Your answer should be an exact copy of the lines from the start of the entries to the line containing "In this project, you'll", both included.

○ ○ ○

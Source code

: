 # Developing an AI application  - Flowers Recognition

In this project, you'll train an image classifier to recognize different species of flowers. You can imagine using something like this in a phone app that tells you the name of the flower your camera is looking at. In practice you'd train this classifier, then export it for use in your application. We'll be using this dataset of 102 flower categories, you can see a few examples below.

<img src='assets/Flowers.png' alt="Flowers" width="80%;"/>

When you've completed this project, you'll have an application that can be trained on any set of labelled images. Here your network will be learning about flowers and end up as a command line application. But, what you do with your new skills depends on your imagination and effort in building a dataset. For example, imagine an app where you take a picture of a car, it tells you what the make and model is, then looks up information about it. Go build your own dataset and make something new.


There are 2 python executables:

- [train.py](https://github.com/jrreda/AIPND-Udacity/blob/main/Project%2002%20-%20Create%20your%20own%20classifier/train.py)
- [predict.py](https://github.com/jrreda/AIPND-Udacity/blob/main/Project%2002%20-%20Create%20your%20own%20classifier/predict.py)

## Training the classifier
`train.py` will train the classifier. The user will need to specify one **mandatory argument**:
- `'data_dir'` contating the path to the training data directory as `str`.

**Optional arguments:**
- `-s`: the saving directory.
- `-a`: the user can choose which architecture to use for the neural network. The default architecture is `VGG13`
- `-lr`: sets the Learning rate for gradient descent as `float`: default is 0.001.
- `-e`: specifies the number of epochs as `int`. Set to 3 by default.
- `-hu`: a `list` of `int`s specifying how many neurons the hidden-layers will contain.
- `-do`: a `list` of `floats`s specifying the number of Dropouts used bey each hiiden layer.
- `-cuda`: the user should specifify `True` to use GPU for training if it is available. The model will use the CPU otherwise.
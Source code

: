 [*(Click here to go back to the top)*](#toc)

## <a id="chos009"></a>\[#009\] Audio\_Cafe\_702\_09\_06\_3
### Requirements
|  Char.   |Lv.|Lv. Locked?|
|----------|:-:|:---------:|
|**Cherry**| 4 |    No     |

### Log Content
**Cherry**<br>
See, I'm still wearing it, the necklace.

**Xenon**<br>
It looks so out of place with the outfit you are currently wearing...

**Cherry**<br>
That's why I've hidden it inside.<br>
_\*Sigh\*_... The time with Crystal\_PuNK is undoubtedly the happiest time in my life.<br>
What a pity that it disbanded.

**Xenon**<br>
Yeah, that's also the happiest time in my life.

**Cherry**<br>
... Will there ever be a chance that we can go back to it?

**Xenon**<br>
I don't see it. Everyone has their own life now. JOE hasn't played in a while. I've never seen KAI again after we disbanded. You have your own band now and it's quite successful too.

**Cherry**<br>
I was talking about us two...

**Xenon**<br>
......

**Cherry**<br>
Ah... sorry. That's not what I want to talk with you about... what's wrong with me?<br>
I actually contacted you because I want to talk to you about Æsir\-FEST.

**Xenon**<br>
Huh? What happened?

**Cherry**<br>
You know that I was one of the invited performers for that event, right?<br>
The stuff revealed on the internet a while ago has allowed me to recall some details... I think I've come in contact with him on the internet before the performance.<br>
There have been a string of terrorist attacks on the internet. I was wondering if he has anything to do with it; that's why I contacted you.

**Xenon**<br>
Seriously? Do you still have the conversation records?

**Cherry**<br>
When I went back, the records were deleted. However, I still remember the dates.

○ ○ ○

• [EXERCISE RESPONSE]:
Source code

: # Developing an AI application  - Flowers Recognition

In this project, you'll train an image classifier to recognize different species of flowers. You can imagine using something like this in a phone app that tells you the name of the flower your camera is looking at. In practice you'd train this classifier, then export it for use in your application. We'll be using this dataset of 102 flower categories, you can see a few examples below.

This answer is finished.